- TASK STATEMENT: Go through the data and retrieve each line that includes the string "char".

DATA FOR REVIEW START

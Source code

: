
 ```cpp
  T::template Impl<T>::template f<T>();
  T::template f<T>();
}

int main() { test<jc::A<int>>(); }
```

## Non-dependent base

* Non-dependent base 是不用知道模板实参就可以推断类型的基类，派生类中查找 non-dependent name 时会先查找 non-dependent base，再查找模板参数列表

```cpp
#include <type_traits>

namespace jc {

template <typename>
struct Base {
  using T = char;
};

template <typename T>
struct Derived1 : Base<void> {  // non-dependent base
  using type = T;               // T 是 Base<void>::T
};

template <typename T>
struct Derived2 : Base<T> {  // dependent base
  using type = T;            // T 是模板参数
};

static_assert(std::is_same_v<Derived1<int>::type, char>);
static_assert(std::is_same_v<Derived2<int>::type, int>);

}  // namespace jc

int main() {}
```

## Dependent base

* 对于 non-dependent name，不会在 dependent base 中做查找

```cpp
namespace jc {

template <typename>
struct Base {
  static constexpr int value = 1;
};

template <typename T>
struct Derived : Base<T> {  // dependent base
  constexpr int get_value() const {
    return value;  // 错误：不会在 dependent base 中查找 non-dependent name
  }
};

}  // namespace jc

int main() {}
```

DATA FOR REVIEW END

- ANSWER TO THE PROBLEM:
  using T = char;
static_assert(std::is_same_v<Derived1<int>::type, char>);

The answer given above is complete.